What is being asked: Transcribe exactly, and only, the lines that run from the one containing "This repository is provided" through the end of the records.

Data:
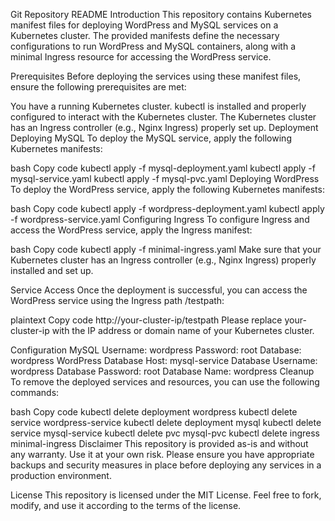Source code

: Git Repository README
Introduction
This repository contains Kubernetes manifest files for deploying WordPress and MySQL services on a Kubernetes cluster. The provided manifests define the necessary configurations to run WordPress and MySQL containers, along with a minimal Ingress resource for accessing the WordPress service.

Prerequisites
Before deploying the services using these manifest files, ensure the following prerequisites are met:

You have a running Kubernetes cluster.
kubectl is installed and properly configured to interact with the Kubernetes cluster.
The Kubernetes cluster has an Ingress controller (e.g., Nginx Ingress) properly set up.
Deployment
Deploying MySQL
To deploy the MySQL service, apply the following Kubernetes manifests:

bash
Copy code
kubectl apply -f mysql-deployment.yaml
kubectl apply -f mysql-service.yaml
kubectl apply -f mysql-pvc.yaml
Deploying WordPress
To deploy the WordPress service, apply the following Kubernetes manifests:

bash
Copy code
kubectl apply -f wordpress-deployment.yaml
kubectl apply -f wordpress-service.yaml
Configuring Ingress
To configure Ingress and access the WordPress service, apply the Ingress manifest:

bash
Copy code
kubectl apply -f minimal-ingress.yaml
Make sure that your Kubernetes cluster has an Ingress controller (e.g., Nginx Ingress) properly installed and set up.

Service Access
Once the deployment is successful, you can access the WordPress service using the Ingress path /testpath:

plaintext
Copy code
http://your-cluster-ip/testpath
Please replace your-cluster-ip with the IP address or domain name of your Kubernetes cluster.

Configuration
MySQL
Username: wordpress
Password: root
Database: wordpress
WordPress
Database Host: mysql-service
Database Username: wordpress
Database Password: root
Database Name: wordpress
Cleanup
To remove the deployed services and resources, you can use the following commands:

bash
Copy code
kubectl delete deployment wordpress
kubectl delete service wordpress-service
kubectl delete deployment mysql
kubectl delete service mysql-service
kubectl delete pvc mysql-pvc
kubectl delete ingress minimal-ingress
Disclaimer
This repository is provided as-is and without any warranty. Use it at your own risk. Please ensure you have appropriate backups and security measures in place before deploying any services in a production environment.

License
This repository is licensed under the MIT License. Feel free to fork, modify, and use it according to the terms of the license.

Task answer:
This repository is provided as-is and without any warranty. Use it at your own risk. Please ensure you have appropriate backups and security measures in place before deploying any services in a production environment.

License
This repository is licensed under the MIT License. Feel free to fork, modify, and use it according to the terms of the license.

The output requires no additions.